Né à Vannes en 1934, Yves Coppens s’oriente très tôt vers la paléontologie. D’abord spécialiste des proboscidiens, il lance ses premières fouilles en Afrique au début des années 1960, qui l’orientent vers les hominidés. Directeur du Muséum national d’histoire naturelle et du musée de l’Homme, il multiplie les théories pour mieux comprendre les origines de l’homme, ainsi que de nombreux travaux de vulgarisation (dont les documentaires L’Odyssée de l’espèce, Homo sapiens et Le Sacre de l’homme). Il a longtemps animé la chaire de paléoanthropologie et de préhistoire au Collège de France. En 2016, à l’occasion de la sortie d’un de ses ouvrages, il revenait dans L’Express sur l’origine de l’homme et la nature des races. Entretien.
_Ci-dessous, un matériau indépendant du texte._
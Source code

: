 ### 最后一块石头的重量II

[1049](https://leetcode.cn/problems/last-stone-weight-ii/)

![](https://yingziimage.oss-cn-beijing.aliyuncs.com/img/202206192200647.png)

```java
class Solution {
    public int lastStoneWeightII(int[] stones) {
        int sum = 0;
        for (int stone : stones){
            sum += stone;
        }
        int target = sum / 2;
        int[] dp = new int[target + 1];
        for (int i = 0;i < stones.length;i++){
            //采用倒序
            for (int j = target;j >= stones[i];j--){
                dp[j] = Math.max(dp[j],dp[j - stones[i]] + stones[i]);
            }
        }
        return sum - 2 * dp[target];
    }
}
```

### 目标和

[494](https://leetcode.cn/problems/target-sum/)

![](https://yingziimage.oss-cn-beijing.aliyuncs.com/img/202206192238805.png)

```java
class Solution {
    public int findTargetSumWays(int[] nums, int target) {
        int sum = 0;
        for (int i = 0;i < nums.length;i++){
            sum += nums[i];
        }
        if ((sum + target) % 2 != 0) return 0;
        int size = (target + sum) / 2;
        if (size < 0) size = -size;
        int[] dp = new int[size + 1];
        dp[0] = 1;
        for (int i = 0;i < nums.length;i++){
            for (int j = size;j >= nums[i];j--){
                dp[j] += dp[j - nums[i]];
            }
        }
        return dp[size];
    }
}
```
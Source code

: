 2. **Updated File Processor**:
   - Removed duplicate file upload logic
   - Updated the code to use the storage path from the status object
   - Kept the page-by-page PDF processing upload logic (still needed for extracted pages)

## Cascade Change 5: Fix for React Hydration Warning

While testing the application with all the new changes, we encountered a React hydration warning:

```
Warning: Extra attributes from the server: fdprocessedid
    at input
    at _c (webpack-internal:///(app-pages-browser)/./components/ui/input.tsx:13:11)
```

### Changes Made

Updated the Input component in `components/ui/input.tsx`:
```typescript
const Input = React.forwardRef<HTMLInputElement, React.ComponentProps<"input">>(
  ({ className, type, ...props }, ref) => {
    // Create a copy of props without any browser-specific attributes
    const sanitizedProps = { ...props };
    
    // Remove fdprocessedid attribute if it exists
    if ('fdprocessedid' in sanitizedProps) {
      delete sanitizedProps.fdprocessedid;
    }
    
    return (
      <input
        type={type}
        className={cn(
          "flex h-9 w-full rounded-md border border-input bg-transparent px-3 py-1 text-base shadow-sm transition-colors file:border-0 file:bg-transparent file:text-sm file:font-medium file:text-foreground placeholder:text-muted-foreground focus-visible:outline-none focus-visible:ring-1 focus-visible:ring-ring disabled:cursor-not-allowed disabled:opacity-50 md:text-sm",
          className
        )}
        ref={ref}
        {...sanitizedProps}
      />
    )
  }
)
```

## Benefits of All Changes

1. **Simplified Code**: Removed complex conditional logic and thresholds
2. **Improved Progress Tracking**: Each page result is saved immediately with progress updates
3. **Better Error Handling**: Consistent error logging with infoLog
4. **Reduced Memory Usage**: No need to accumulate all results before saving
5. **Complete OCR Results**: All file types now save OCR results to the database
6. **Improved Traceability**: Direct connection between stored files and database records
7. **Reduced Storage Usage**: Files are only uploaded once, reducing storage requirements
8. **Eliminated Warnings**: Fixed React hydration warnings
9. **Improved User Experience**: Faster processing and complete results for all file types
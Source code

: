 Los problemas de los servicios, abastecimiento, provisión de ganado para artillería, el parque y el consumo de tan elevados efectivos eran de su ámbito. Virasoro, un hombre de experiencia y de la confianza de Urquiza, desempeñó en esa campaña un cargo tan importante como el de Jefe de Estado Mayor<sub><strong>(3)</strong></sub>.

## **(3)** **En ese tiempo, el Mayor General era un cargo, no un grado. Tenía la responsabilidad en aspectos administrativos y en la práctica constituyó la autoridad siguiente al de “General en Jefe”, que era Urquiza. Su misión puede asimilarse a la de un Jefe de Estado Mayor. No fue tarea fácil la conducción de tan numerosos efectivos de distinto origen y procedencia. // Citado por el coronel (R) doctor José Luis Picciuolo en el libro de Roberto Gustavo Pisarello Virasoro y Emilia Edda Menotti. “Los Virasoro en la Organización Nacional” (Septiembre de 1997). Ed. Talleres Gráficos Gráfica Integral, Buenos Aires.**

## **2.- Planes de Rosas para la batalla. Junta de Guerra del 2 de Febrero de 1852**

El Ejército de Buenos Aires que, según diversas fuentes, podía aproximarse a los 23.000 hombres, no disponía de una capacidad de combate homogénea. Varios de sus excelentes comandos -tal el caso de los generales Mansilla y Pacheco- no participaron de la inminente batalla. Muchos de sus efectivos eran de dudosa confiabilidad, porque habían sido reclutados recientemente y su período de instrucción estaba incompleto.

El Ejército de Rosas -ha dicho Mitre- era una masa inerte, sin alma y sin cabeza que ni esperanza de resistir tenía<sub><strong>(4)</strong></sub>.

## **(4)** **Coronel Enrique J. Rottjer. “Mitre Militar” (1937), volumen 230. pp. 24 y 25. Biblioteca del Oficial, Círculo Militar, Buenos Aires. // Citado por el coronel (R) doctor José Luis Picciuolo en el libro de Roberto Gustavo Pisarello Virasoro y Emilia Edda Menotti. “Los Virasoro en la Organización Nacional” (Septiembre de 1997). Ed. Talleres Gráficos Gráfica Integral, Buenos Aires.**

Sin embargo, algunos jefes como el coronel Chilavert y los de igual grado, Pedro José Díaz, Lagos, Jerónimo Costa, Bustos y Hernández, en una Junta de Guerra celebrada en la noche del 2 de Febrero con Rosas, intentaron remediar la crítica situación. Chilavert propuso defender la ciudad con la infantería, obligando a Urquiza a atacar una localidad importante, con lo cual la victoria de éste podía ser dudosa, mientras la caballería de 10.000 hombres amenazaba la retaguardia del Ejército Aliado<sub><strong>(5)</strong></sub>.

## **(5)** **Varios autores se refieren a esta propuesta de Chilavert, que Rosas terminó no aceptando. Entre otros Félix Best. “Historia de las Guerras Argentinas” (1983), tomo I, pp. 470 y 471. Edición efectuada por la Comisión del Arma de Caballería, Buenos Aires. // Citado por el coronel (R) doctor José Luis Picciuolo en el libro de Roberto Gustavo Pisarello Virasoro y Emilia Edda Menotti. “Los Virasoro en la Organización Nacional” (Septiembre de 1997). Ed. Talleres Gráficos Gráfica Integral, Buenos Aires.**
L’Express : On imagine que vous n’êtes pas un franc partisan de l’idée d’une « race blanche »...
Yves Coppens : Ah non, c’est certain! Vous savez, nous venons tous d’une même espèce, née dans les forêts africaines tropicales. Pour amuser, je dis souvent qu’il n’existe pas de personnes blanches, seulement des décolorées! Ça en fait rire certains, pas d’autres…

D’où viendront les découvertes de demain ?

Yves Coppens : Sans doute de la paléogénétique. De ce côté-là, la recherche a accompli des progrès considérables. Il n’y a pas si longtemps encore, le grand Pape de la discipline, Svante Pääbo, me disait que, au-delà de 500 000 ans, il avait de la peine à retrouver et à lire des brins d’ADN. Maintenant, il est passé au million d’années, donc c’est déjà mieux. Mais c’est une science encore balbutiante, qui donne parfois des grands coups de trompettes un peu trop rapides, avant de se rétracter.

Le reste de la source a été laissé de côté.